*** Data section ***

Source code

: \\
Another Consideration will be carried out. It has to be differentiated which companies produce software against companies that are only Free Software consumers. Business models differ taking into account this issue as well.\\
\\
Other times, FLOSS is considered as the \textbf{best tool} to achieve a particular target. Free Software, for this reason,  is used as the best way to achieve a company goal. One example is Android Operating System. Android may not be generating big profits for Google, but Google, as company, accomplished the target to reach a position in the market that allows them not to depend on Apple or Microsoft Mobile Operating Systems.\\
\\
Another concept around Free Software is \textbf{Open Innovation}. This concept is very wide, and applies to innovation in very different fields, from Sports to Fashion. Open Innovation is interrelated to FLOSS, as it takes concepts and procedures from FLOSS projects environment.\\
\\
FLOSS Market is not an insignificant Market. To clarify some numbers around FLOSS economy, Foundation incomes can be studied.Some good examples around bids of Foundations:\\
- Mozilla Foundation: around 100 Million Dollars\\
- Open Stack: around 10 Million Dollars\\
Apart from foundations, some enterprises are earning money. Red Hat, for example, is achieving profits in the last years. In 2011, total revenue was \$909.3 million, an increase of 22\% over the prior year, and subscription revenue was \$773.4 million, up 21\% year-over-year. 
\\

*** End of Data section ***

▶ Exercise prompt:
Select and copy each line from the data that includes the word "Dollars".

▶ Answer for the task:
- Mozilla Foundation: around 100 Million Dollars\\
- Open Stack: around 10 Million Dollars\\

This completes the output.